=== Begin Enclosure ===

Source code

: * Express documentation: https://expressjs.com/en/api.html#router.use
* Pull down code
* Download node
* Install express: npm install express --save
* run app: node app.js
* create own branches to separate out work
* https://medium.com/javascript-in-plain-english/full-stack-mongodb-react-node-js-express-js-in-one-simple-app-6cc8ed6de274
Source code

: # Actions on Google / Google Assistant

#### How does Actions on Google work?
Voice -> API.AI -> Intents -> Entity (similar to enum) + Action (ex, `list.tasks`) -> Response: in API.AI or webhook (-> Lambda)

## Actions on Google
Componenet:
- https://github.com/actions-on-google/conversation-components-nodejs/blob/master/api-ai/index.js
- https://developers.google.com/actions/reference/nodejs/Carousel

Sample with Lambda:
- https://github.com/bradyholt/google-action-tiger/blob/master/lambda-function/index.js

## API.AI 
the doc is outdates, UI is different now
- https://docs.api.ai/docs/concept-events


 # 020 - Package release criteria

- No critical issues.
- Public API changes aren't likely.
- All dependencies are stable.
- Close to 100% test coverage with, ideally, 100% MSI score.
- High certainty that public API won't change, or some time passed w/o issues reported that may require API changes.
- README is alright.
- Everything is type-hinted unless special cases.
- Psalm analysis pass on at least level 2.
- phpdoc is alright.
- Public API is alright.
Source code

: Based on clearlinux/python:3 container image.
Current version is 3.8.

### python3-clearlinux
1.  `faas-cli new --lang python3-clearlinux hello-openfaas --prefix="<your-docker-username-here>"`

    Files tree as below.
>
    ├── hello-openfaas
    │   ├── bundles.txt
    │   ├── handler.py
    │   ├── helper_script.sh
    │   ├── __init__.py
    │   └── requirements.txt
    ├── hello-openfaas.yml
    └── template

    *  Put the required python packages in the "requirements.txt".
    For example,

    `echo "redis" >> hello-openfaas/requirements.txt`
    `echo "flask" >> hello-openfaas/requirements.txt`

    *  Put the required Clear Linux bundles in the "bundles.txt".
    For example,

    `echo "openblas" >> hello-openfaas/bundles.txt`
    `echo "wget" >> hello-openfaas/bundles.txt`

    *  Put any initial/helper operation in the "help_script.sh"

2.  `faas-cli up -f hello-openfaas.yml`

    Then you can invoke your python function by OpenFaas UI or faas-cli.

=== End Enclosure ===

» **WORK REQUEST**
Output the lines above verbatim and in full.

» **TASK OUTPUT**
Source code

: * Express documentation: https://expressjs.com/en/api.html#router.use
* Pull down code
* Download node
* Install express: npm install express --save
* run app: node app.js
* create own branches to separate out work
* https://medium.com/javascript-in-plain-english/full-stack-mongodb-react-node-js-express-js-in-one-simple-app-6cc8ed6de274
Source code

: # Actions on Google / Google Assistant

#### How does Actions on Google work?
Voice -> API.AI -> Intents -> Entity (similar to enum) + Action (ex, `list.tasks`) -> Response: in API.AI or webhook (-> Lambda)

## Actions on Google
Componenet:
- https://github.com/actions-on-google/conversation-components-nodejs/blob/master/api-ai/index.js
- https://developers.google.com/actions/reference/nodejs/Carousel

Sample with Lambda:
- https://github.com/bradyholt/google-action-tiger/blob/master/lambda-function/index.js

## API.AI 
the doc is outdates, UI is different now
- https://docs.api.ai/docs/concept-events


 # 020 - Package release criteria

- No critical issues.
- Public API changes aren't likely.
- All dependencies are stable.
- Close to 100% test coverage with, ideally, 100% MSI score.
- High certainty that public API won't change, or some time passed w/o issues reported that may require API changes.
- README is alright.
- Everything is type-hinted unless special cases.
- Psalm analysis pass on at least level 2.
- phpdoc is alright.
- Public API is alright.
Source code

: Based on clearlinux/python:3 container image.
Current version is 3.8.

### python3-clearlinux
1.  `faas-cli new --lang python3-clearlinux hello-openfaas --prefix="<your-docker-username-here>"`

    Files tree as below.
>
    ├── hello-openfaas
    │   ├── bundles.txt
    │   ├── handler.py
    │   ├── helper_script.sh
    │   ├── __init__.py
    │   └── requirements.txt
    ├── hello-openfaas.yml
    └── template

    *  Put the required python packages in the "requirements.txt".
    For example,

    `echo "redis" >> hello-openfaas/requirements.txt`
    `echo "flask" >> hello-openfaas/requirements.txt`

    *  Put the required Clear Linux bundles in the "bundles.txt".
    For example,

    `echo "openblas" >> hello-openfaas/bundles.txt`
    `echo "wget" >> hello-openfaas/bundles.txt`

    *  Put any initial/helper operation in the "help_script.sh"

2.  `faas-cli up -f hello-openfaas.yml`

    Then you can invoke your python function by OpenFaas UI or faas-cli.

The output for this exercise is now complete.